- _Exercise prompt_:
Begin your copy at the line with "This will mount" in the records below and end it at the line with "The original version", restating each line word for word; omit the pictures.

- _Data shown_:
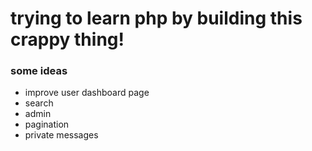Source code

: # trying to learn php by building this crappy thing!

### some ideas
* improve user dashboard page
* search
* admin
* pagination
* private messages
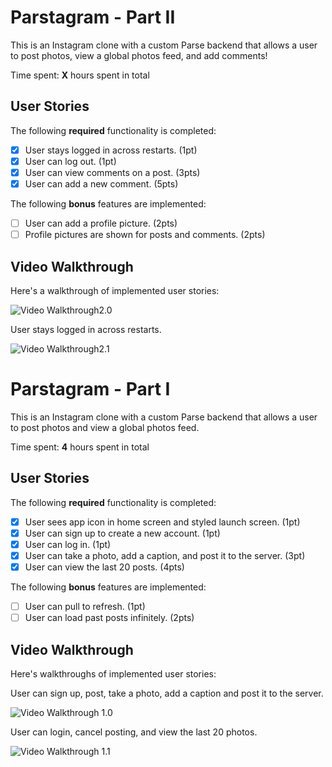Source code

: # Parstagram - Part II

This is an Instagram clone with a custom Parse backend that allows a user to post photos, view a global photos feed, and add comments!

Time spent: **X** hours spent in total

## User Stories

The following **required** functionality is completed:

- [x] User stays logged in across restarts. (1pt)
- [x] User can log out. (1pt)
- [x] User can view comments on a post. (3pts)
- [x] User can add a new comment. (5pts)

The following **bonus** features are implemented:

- [ ] User can add a profile picture. (2pts)
- [ ] Profile pictures are shown for posts and comments. (2pts)

## Video Walkthrough

Here's a walkthrough of implemented user stories:

<img src='https://media4.giphy.com/media/1konE3lFj4TSFWGjqu/giphy.gif' title='Video Walkthrough2.0' width='' alt='Video Walkthrough2.0' />

User stays logged in across restarts.

<img src='https://media0.giphy.com/media/dUqAyPYX3bRwV7TyPC/giphy.gif' title='Video Walkthrough2.1' width='' alt='Video Walkthrough2.1' />

# Parstagram - Part I

This is an Instagram clone with a custom Parse backend that allows a user to post photos and view a global photos feed.

Time spent: **4** hours spent in total

## User Stories

The following **required** functionality is completed:

- [x] User sees app icon in home screen and styled launch screen. (1pt)
- [x] User can sign up to create a new account. (1pt)
- [x] User can log in. (1pt)
- [x] User can take a photo, add a caption, and post it to the server. (3pt)
- [x] User can view the last 20 posts. (4pts)

The following **bonus** features are implemented:

- [ ] User can pull to refresh. (1pt)
- [ ] User can load past posts infinitely. (2pts)

## Video Walkthrough

Here's walkthroughs of implemented user stories:

User can sign up, post, take a photo, add a caption and post it to the server.

<img src='https://media0.giphy.com/media/Fqiul9pjClpSht10cz/giphy.gif' title='Video Walkthrough 1.0' width='' alt='Video Walkthrough 1.0' />

User can login, cancel posting, and view the last 20 photos.

<img src='https://media2.giphy.com/media/Lll5eQjD0MLXApAYsE/giphy.gif' title='Video Walkthrough 1.1' width='' alt='Video Walkthrough 1.1' />

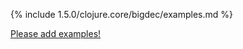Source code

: {% include 1.5.0/clojure.core/bigdec/examples.md %}

[Please add examples!](https://github.com/arrdem/grimoire/edit/master/_includes/1.6.0/clojure.core/bigdec/examples.md)
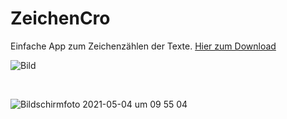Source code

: # ZeichenCro

Einfache App zum Zeichenzählen der Texte.
<a href="https://raw.githubusercontent.com/UnixCro/ZeichenCro/main/ZeichenCro.zip">Hier zum Download</a> 

![Bild](https://user-images.githubusercontent.com/70098046/116974668-bed00680-acbe-11eb-93af-3d1d2367249b.jpg)


<br>

![Bildschirmfoto 2021-05-04 um 09 55 04](https://user-images.githubusercontent.com/70098046/116974725-d27b6d00-acbe-11eb-9b22-554ef0d0171b.jpg)
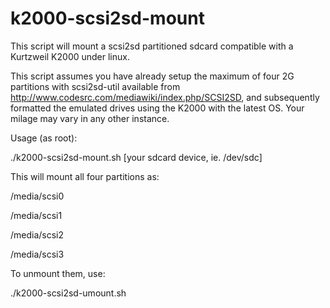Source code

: # k2000-scsi2sd-mount

This script will mount a scsi2sd partitioned sdcard compatible with a Kurtzweil K2000 under linux. 

This script assumes you have already setup the maximum of four 2G partitions with scsi2sd-util available from http://www.codesrc.com/mediawiki/index.php/SCSI2SD, and subsequently formatted the emulated drives using the K2000 with the latest OS. Your milage may vary in any other instance. 

Usage (as root):

./k2000-scsi2sd-mount.sh [your sdcard device, ie. /dev/sdc]

This will mount all four partitions as: 

/media/scsi0

/media/scsi1

/media/scsi2

/media/scsi3


To unmount them, use:

./k2000-scsi2sd-umount.sh 
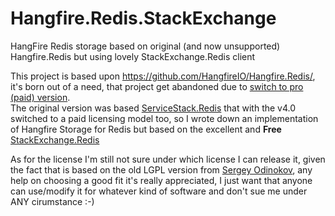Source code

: # Hangfire.Redis.StackExchange
HangFire Redis storage based on original (and now unsupported) Hangfire.Redis but using lovely StackExchange.Redis client

This project is based upon https://github.com/HangfireIO/Hangfire.Redis/, it's born out of a need, that project get abandoned due to [switch to pro (paid) version](http://odinserj.net/2014/11/15/hangfire-pro/).  
The original version was based [ServiceStack.Redis](https://servicestack.net/redis) that with the v4.0 switched to a paid licensing model too, so I wrote down an implementation of Hangfire Storage for Redis but based on the excellent and **Free** [StackExchange.Redis](https://github.com/StackExchange/StackExchange.Redis)  

As for the license I'm still not sure under which license I can release it, given the fact that is based on the old LGPL version from [Sergey Odinokov](https://github.com/odinserj), any help on choosing a good fit it's really appreciated, I just want that anyone can use/modify it for whatever kind of software and don't sue me under ANY cirumstance :-)

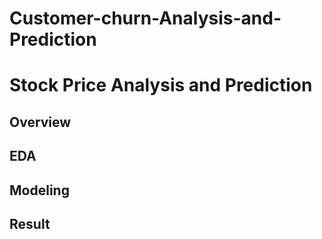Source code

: # Customer-churn-Analysis-and-Prediction

# Stock Price Analysis and Prediction

## Overview



## EDA


## Modeling


## Result


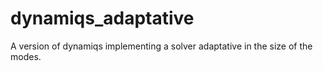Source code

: # dynamiqs_adaptative
A version of dynamiqs implementing a solver adaptative in the size of the modes.
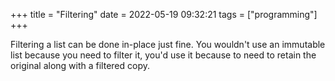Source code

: +++
title = "Filtering"
date = 2022-05-19 09:32:21
tags = ["programming"]
+++

Filtering a list can be done in-place just fine. You wouldn't use an immutable
list because you need to filter it, you'd use it because to need to retain the
original along with a filtered copy.
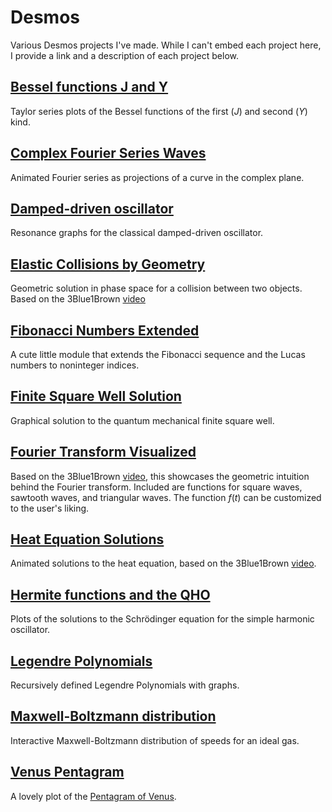 # Desmos
Various Desmos projects I've made. While I can't embed each project here, I provide a link and a description of each project below.

## [Bessel functions J and Y](https://www.desmos.com/calculator/hhhwtyc4gc?invertedColors)
Taylor series plots of the Bessel functions of the first (*J*) and second (*Y*) kind.

## [Complex Fourier Series Waves](https://www.desmos.com/calculator/qzpvd7h1nj?invertedColors)
Animated Fourier series as projections of a curve in the complex plane.

## [Damped-driven oscillator](https://www.desmos.com/calculator/y7q6colulj?invertedColors)
Resonance graphs for the classical damped-driven oscillator.

## [Elastic Collisions by Geometry](https://www.desmos.com/calculator/q0px86rzqm?invertedColors)
Geometric solution in phase space for a collision between two objects. Based on the 3Blue1Brown [video](https://youtu.be/jsYwFizhncE)

## [Fibonacci Numbers Extended](https://www.desmos.com/calculator/cpu9oqpndj?invertedColors)
A cute little module that extends the Fibonacci sequence and the Lucas numbers to noninteger indices.

## [Finite Square Well Solution](https://www.desmos.com/calculator/qv2oyweian?invertedColors)
Graphical solution to the quantum mechanical finite square well.

## [Fourier Transform Visualized](https://www.desmos.com/calculator/exhbaz9mpf?invertedColors)
Based on the 3Blue1Brown [video](https://youtu.be/spUNpyF58BY), this showcases the geometric intuition behind the Fourier transform. Included are functions for square waves, sawtooth waves, and triangular waves. The function *f*(*t*) can be customized to the user's liking.

## [Heat Equation Solutions](https://www.desmos.com/calculator/jm0wguklxe?invertedColors)
Animated solutions to the heat equation, based on the 3Blue1Brown [video](https://youtu.be/ToIXSwZ1pJU).

## [Hermite functions and the QHO](https://www.desmos.com/calculator/vxpuwbythz?invertedColors)
Plots of the solutions to the Schr&ouml;dinger equation for the simple harmonic oscillator.

## [Legendre Polynomials](https://www.desmos.com/calculator/kh14bquiai?invertedColors)
Recursively defined Legendre Polynomials with graphs.

## [Maxwell-Boltzmann distribution](https://www.desmos.com/calculator/mnu6tnlqvg?invertedColors)
Interactive Maxwell-Boltzmann distribution of speeds for an ideal gas.

## [Venus Pentagram](https://www.desmos.com/calculator/2lep41lbbk?invertedColors)
A lovely plot of the [Pentagram of Venus](http://eqnoftheday.com/the-pentagram-of-venus/).
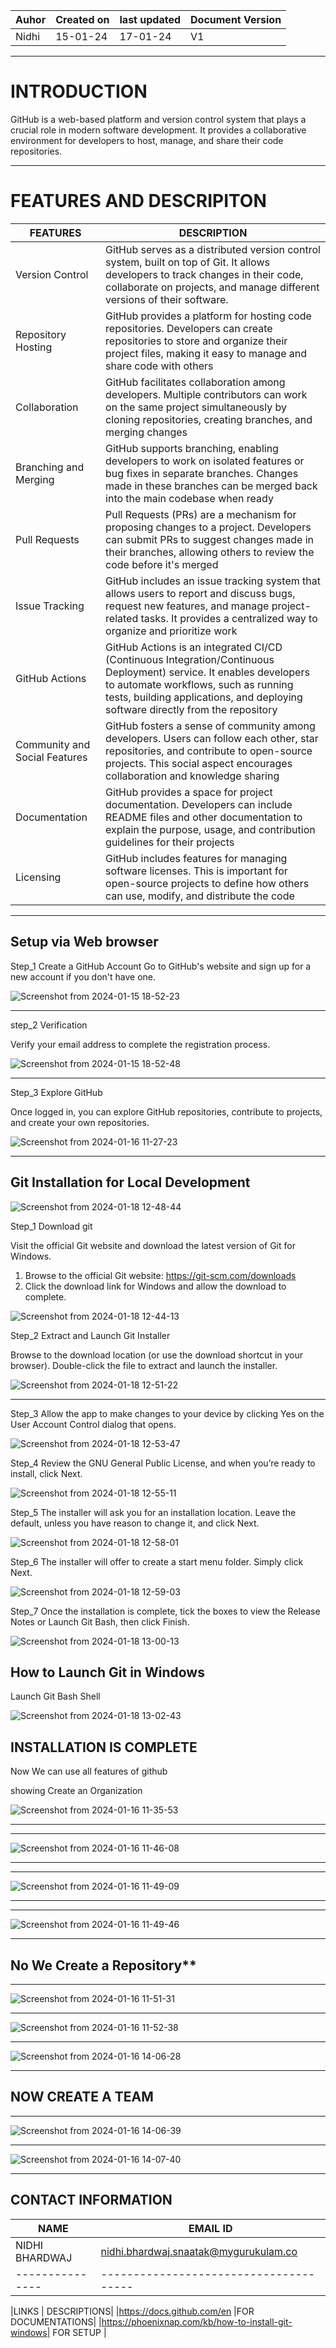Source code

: | Auhor | Created on |last updated| Document Version |
| ----- | -----------| -----------|------------------
| Nidhi | 15-01-24   | 17-01-24           |  V1       

***
# INTRODUCTION
GitHub is a web-based platform and version control system that plays a crucial role in modern software development. It provides a collaborative environment for developers to host, manage, and share their code repositories. 

***

# FEATURES AND DESCRIPITON

|FEATURES |DESCRIPTION|
|---------|------------|
| Version Control| GitHub serves as a distributed version control system, built on top of Git. It allows developers to track changes in their code, collaborate on projects, and manage different versions of their software.|
|Repository Hosting|GitHub provides a platform for hosting code repositories. Developers can create repositories to store and organize their project files, making it easy to manage and share code with others|
|Collaboration|GitHub facilitates collaboration among developers. Multiple contributors can work on the same project simultaneously by cloning repositories, creating branches, and merging changes|
|Branching and Merging|GitHub supports branching, enabling developers to work on isolated features or bug fixes in separate branches. Changes made in these branches can be merged back into the main codebase when ready|
|Pull Requests|Pull Requests (PRs) are a mechanism for proposing changes to a project. Developers can submit PRs to suggest changes made in their branches, allowing others to review the code before it's merged|
|Issue Tracking|GitHub includes an issue tracking system that allows users to report and discuss bugs, request new features, and manage project-related tasks. It provides a centralized way to organize and prioritize work|
|GitHub Actions|GitHub Actions is an integrated CI/CD (Continuous Integration/Continuous Deployment) service. It enables developers to automate workflows, such as running tests, building applications, and deploying software directly from the repository|
|Community and Social Features|GitHub fosters a sense of community among developers. Users can follow each other, star repositories, and contribute to open-source projects. This social aspect encourages collaboration and knowledge sharing|
|Documentation|GitHub provides a space for project documentation. Developers can include README files and other documentation to explain the purpose, usage, and contribution guidelines for their projects|
|Licensing|GitHub includes features for managing software licenses. This is important for open-source projects to define how others can use, modify, and distribute the code|

***

## Setup via Web browser

Step_1 Create a GitHub Account
Go to GitHub's website and sign up for a new account if you don't have one.

![Screenshot from 2024-01-15 18-52-23](https://github.com/avengers-p7/Documentation/assets/156644891/9bb7f8b4-3d71-41c3-aaf6-b347e3fb50d0)

***

step_2 Verification

Verify your email address to complete the registration process.

![Screenshot from 2024-01-15 18-52-48](https://github.com/avengers-p7/Documentation/assets/156644891/905779c6-5dfe-45d2-9c57-0ed8cad33063)

***

Step_3 Explore GitHub

Once logged in, you can explore GitHub repositories, contribute to projects, and create your own repositories.

![Screenshot from 2024-01-16 11-27-23](https://github.com/avengers-p7/Documentation/assets/156644891/57f2017b-f91a-4e03-9a13-b127543d9d5c)

***

## Git Installation for Local Development

![Screenshot from 2024-01-18 12-48-44](https://github.com/avengers-p7/Documentation/assets/156644891/231eaf1d-1c82-4824-8de9-e9d6f70e0817)


Step_1 Download git

Visit the official Git website and download the latest version of Git for Windows.

1. Browse to the official Git website: https://git-scm.com/downloads
2. Click the download link for Windows and allow the download to complete.

![Screenshot from 2024-01-18 12-44-13](https://github.com/avengers-p7/Documentation/assets/156644891/79a94c27-acc0-4685-9d8f-76b20368ed7a)

 

Step_2 Extract and Launch Git Installer

Browse to the download location (or use the download shortcut in your browser). Double-click the file to extract and launch the installer.

![Screenshot from 2024-01-18 12-51-22](https://github.com/avengers-p7/Documentation/assets/156644891/8aeeaafb-17f0-4ebb-9d05-42fad1e2619c)


***

Step_3 Allow the app to make changes to your device by clicking Yes on the User Account Control dialog that opens.

![Screenshot from 2024-01-18 12-53-47](https://github.com/avengers-p7/Documentation/assets/156644891/355f65dc-be35-43a5-a3d6-9e7284451e09)


Step_4 Review the GNU General Public License, and when you’re ready to install, click Next.

![Screenshot from 2024-01-18 12-55-11](https://github.com/avengers-p7/Documentation/assets/156644891/0631f84e-db7b-48ca-a87a-f13989d02f59)

Step_5 The installer will ask you for an installation location. Leave the default, unless you have reason to change it, and click Next.

![Screenshot from 2024-01-18 12-58-01](https://github.com/avengers-p7/Documentation/assets/156644891/0e834467-efcd-49c5-9b4f-5a4171f6dfc4)

Step_6 The installer will offer to create a start menu folder. Simply click Next.

![Screenshot from 2024-01-18 12-59-03](https://github.com/avengers-p7/Documentation/assets/156644891/87dafc1d-3ad5-4255-a844-3eb89676d786)


Step_7 Once the installation is complete, tick the boxes to view the Release Notes or Launch Git Bash, then click Finish.

![Screenshot from 2024-01-18 13-00-13](https://github.com/avengers-p7/Documentation/assets/156644891/e5b156c2-0348-49ed-a443-4233cb232ae5)


## How to Launch Git in Windows


Launch Git Bash Shell

![Screenshot from 2024-01-18 13-02-43](https://github.com/avengers-p7/Documentation/assets/156644891/77213765-cc04-4f5a-b9a5-402aea681a67)


## INSTALLATION IS COMPLETE 

Now We can use all features of github 

showing Create an Organization


![Screenshot from 2024-01-16 11-35-53](https://github.com/avengers-p7/Documentation/assets/156644891/7644efd9-7d0b-44a3-a509-54d9ee14f811)


***
***

![Screenshot from 2024-01-16 11-46-08](https://github.com/avengers-p7/Documentation/assets/156644891/9be801f3-155e-434a-8dfb-3e67180ab9df)

***
***


![Screenshot from 2024-01-16 11-49-09](https://github.com/avengers-p7/Documentation/assets/156644891/559e5207-5c21-461d-b27d-dba31caa0e12)

***
***

![Screenshot from 2024-01-16 11-49-46](https://github.com/avengers-p7/Documentation/assets/156644891/3b22f335-68b1-4ac9-844c-12e547890994)

***

## No We Create a Repository**

***

![Screenshot from 2024-01-16 11-51-31](https://github.com/avengers-p7/Documentation/assets/156644891/913f8f43-f11c-49c8-93de-c704f92bb4ea)

***

![Screenshot from 2024-01-16 11-52-38](https://github.com/avengers-p7/Documentation/assets/156644891/0f8d3b52-5233-4dcf-ae1b-94ef9e88ad20)

***

![Screenshot from 2024-01-16 14-06-28](https://github.com/avengers-p7/Documentation/assets/156644891/bd5c8a7a-5eb6-4594-adfd-a73ceb58e047)

***

## NOW CREATE A TEAM 

***
![Screenshot from 2024-01-16 14-06-39](https://github.com/avengers-p7/Documentation/assets/156644891/2cb91edd-6eae-466c-bd97-508ea25173fc)


***

![Screenshot from 2024-01-16 14-07-40](https://github.com/avengers-p7/Documentation/assets/156644891/252d3950-1977-4e6a-83d3-7cb437476fc8)


***


## CONTACT INFORMATION 
|NAME | EMAIL ID |
|------|----------|
|NIDHI BHARDWAJ| nidhi.bhardwaj.snaatak@mygurukulam.co |
|---------------|--------------------------------------|

|LINKS | DESCRIPTIONS|
|https://docs.github.com/en |FOR DOCUMENTATIONS|
|https://phoenixnap.com/kb/how-to-install-git-windows| FOR SETUP |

- _Response to this exercise_:
This will mount all four partitions as: 

/media/scsi0

/media/scsi1

/media/scsi2

/media/scsi3


To unmount them, use:

./k2000-scsi2sd-umount.sh 
Source code

: # Hangfire.Redis.StackExchange
HangFire Redis storage based on original (and now unsupported) Hangfire.Redis but using lovely StackExchange.Redis client

This project is based upon https://github.com/HangfireIO/Hangfire.Redis/, it's born out of a need, that project get abandoned due to [switch to pro (paid) version](http://odinserj.net/2014/11/15/hangfire-pro/).  
The original version was based [ServiceStack.Redis](https://servicestack.net/redis) that with the v4.0 switched to a paid licensing model too, so I wrote down an implementation of Hangfire Storage for Redis but based on the excellent and **Free** [StackExchange.Redis](https://github.com/StackExchange/StackExchange.Redis)  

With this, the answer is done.